--- Try it ---
This exercise calls for a copy of every line in the listing below that carries the word "also".

--- Entries shown ---
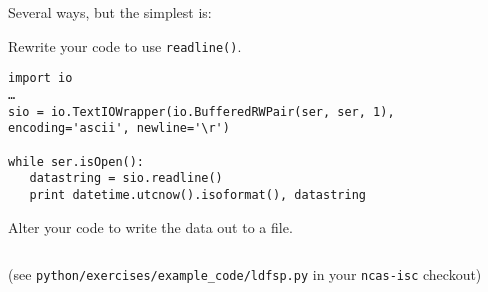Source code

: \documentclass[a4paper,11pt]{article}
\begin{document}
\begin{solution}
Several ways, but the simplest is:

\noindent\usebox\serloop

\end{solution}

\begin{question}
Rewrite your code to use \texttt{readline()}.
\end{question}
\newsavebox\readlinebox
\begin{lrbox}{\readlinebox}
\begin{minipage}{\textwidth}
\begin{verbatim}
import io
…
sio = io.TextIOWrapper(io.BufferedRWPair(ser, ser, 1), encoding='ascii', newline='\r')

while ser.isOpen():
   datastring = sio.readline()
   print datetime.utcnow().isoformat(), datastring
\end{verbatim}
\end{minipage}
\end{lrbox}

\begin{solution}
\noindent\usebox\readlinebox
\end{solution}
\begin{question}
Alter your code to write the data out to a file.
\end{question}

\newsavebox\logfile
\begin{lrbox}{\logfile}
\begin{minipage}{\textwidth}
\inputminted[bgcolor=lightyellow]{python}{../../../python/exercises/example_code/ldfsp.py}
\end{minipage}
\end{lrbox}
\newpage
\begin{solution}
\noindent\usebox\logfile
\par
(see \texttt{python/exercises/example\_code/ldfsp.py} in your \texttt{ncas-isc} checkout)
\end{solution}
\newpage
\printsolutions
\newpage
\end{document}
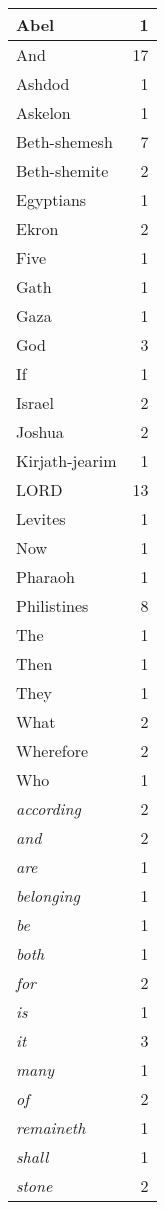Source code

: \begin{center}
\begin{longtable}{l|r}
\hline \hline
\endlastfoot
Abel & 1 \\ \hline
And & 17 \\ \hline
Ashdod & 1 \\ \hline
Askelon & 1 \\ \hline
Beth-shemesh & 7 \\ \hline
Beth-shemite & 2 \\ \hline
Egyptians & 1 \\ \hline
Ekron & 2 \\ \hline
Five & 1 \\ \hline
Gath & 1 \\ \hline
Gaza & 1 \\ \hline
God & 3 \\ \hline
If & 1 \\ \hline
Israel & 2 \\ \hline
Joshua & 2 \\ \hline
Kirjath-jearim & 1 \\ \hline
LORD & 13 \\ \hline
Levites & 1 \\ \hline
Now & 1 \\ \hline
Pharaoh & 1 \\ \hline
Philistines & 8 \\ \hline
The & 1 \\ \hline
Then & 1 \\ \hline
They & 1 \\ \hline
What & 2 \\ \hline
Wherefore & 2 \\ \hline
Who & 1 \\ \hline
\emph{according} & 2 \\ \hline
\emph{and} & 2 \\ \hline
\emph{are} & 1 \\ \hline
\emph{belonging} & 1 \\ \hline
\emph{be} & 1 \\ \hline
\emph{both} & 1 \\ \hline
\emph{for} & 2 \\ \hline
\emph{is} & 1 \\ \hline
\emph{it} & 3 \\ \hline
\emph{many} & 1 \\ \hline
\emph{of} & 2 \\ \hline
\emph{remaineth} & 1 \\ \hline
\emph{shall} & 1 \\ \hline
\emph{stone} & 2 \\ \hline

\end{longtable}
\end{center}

...

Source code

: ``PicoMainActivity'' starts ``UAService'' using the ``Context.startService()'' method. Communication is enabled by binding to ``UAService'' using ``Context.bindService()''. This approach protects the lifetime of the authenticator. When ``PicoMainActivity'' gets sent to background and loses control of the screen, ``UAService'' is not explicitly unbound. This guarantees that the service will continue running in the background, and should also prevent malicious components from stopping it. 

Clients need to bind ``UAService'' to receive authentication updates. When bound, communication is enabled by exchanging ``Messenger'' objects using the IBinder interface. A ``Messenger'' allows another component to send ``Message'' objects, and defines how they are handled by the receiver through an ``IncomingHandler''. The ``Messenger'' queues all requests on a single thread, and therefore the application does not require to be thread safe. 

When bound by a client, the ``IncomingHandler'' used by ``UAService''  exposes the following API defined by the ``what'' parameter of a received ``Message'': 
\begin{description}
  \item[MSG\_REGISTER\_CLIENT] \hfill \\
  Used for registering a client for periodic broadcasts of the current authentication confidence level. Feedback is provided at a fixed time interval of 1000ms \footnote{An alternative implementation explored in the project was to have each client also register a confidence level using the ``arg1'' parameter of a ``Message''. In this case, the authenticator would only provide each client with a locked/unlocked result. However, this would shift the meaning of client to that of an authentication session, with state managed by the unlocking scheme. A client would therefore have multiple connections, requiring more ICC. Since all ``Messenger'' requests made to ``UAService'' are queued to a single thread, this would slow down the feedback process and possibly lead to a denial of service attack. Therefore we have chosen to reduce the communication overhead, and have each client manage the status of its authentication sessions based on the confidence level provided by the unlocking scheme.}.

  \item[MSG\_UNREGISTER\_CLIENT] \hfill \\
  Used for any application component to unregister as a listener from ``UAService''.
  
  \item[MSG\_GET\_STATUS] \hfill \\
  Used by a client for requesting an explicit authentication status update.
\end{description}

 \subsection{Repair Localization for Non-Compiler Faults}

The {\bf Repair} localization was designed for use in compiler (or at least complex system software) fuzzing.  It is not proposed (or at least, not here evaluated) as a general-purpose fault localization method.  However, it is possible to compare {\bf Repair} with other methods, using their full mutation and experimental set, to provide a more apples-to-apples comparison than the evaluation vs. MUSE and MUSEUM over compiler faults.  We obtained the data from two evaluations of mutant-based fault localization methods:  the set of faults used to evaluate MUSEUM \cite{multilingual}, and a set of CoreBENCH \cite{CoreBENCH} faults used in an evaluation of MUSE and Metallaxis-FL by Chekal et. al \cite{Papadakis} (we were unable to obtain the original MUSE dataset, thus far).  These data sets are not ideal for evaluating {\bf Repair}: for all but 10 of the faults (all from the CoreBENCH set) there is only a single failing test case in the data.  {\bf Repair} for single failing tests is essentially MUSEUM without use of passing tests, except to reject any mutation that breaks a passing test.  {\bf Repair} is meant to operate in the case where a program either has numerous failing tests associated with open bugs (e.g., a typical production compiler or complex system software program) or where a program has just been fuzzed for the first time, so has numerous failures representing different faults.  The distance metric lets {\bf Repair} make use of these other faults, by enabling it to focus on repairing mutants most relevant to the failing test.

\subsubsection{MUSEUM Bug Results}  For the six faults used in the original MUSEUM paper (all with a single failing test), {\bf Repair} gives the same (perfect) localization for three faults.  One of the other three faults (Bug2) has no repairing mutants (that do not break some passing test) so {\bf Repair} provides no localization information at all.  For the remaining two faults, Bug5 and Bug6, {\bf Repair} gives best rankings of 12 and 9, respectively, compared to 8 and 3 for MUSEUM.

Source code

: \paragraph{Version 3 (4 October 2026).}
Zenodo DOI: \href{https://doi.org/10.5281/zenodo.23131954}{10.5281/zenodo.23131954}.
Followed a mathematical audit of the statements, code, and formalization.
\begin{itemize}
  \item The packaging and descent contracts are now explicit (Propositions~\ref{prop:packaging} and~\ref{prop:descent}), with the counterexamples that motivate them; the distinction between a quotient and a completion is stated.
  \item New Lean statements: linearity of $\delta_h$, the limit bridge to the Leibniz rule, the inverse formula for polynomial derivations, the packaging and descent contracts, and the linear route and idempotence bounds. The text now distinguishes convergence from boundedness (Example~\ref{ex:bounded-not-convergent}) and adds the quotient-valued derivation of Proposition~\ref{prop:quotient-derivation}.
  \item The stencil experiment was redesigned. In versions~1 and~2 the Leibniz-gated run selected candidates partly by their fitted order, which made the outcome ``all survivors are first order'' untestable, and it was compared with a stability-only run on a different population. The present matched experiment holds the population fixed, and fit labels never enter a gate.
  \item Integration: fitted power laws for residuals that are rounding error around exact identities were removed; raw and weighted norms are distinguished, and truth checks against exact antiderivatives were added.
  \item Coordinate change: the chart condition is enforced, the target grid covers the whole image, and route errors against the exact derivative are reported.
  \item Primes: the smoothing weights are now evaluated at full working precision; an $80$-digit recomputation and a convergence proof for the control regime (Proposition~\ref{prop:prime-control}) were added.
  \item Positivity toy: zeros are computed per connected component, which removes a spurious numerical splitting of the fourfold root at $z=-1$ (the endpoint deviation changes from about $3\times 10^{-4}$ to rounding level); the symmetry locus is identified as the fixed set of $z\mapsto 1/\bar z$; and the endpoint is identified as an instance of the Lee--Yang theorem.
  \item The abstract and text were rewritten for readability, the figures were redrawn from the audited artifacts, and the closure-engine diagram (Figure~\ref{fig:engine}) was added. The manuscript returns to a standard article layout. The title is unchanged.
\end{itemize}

* * *

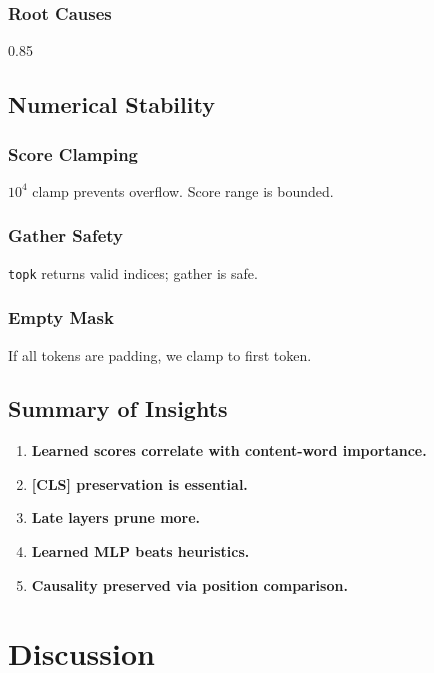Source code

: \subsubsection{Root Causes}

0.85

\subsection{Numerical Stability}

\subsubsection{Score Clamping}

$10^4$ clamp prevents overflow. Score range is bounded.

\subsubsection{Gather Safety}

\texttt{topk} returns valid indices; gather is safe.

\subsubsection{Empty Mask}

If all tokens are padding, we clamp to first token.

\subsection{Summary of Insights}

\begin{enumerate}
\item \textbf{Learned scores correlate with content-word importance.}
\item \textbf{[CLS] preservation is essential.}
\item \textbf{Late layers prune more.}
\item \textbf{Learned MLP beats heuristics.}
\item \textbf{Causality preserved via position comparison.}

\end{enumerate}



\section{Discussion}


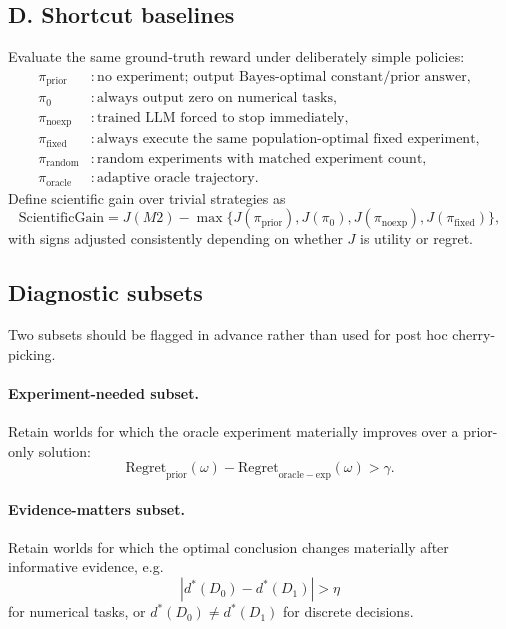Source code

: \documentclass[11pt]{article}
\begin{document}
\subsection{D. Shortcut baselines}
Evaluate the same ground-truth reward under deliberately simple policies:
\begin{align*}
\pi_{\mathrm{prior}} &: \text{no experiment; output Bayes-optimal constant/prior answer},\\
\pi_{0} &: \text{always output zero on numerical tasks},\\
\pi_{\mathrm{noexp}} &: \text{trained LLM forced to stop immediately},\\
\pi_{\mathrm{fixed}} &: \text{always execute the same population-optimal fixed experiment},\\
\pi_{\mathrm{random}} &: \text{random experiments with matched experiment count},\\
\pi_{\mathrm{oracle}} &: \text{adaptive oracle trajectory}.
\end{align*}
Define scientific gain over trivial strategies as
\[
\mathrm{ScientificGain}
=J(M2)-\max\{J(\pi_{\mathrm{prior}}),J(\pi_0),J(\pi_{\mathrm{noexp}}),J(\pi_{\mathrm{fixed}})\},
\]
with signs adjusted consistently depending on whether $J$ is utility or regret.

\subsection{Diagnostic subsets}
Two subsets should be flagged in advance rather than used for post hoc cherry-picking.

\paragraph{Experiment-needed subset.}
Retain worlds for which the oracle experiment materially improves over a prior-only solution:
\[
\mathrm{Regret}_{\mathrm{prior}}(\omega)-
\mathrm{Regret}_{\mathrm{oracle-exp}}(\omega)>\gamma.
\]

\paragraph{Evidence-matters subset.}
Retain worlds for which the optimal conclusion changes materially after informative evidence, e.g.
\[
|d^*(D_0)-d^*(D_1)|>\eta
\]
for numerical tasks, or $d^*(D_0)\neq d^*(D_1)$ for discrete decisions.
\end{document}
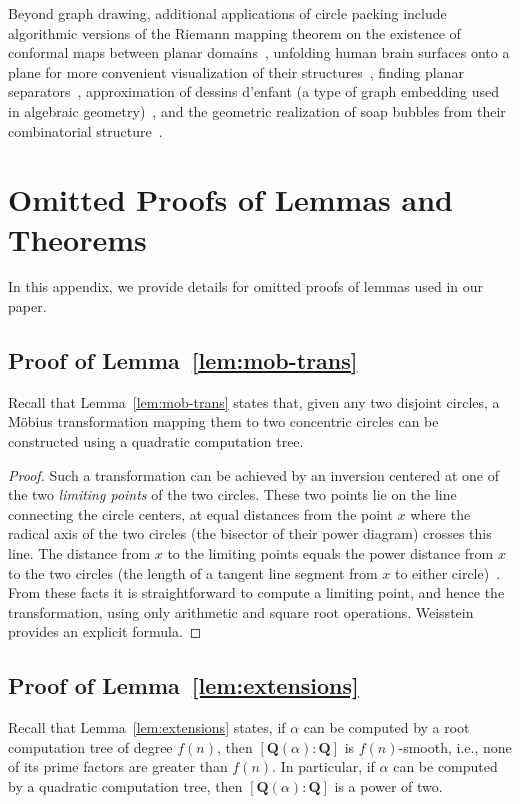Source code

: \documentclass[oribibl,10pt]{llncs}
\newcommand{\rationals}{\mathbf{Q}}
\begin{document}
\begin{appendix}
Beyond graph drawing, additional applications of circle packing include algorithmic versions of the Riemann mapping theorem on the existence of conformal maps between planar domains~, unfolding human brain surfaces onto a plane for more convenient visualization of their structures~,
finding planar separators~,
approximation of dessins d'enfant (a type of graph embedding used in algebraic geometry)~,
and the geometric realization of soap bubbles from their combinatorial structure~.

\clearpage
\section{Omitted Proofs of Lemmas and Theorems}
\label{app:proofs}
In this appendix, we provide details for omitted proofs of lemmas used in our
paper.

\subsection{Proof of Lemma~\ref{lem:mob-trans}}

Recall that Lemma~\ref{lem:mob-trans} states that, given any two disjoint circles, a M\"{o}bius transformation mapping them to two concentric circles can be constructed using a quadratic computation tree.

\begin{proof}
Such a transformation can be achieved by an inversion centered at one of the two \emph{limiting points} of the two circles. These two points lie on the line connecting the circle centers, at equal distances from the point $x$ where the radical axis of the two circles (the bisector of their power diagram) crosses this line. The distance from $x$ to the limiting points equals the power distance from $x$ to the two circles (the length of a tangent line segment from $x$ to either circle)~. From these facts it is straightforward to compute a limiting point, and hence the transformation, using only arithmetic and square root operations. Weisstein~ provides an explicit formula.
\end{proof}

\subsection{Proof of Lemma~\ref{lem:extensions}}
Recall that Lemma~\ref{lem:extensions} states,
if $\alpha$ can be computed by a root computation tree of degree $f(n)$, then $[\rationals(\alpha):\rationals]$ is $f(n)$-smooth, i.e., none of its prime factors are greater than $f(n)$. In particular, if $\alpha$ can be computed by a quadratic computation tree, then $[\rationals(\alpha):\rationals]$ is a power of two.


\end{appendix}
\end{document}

--- Written response ---
: ``PicoMainActivity'' starts ``UAService'' using the ``Context.startService()'' method. Communication is enabled by binding to ``UAService'' using ``Context.bindService()''. This approach protects the lifetime of the authenticator. When ``PicoMainActivity'' gets sent to background and loses control of the screen, ``UAService'' is not explicitly unbound. This guarantees that the service will continue running in the background, and should also prevent malicious components from stopping it. 
  Used for registering a client for periodic broadcasts of the current authentication confidence level. Feedback is provided at a fixed time interval of 1000ms \footnote{An alternative implementation explored in the project was to have each client also register a confidence level using the ``arg1'' parameter of a ``Message''. In this case, the authenticator would only provide each client with a locked/unlocked result. However, this would shift the meaning of client to that of an authentication session, with state managed by the unlocking scheme. A client would therefore have multiple connections, requiring more ICC. Since all ``Messenger'' requests made to ``UAService'' are queued to a single thread, this would slow down the feedback process and possibly lead to a denial of service attack. Therefore we have chosen to reduce the communication overhead, and have each client manage the status of its authentication sessions based on the confidence level provided by the unlocking scheme.}.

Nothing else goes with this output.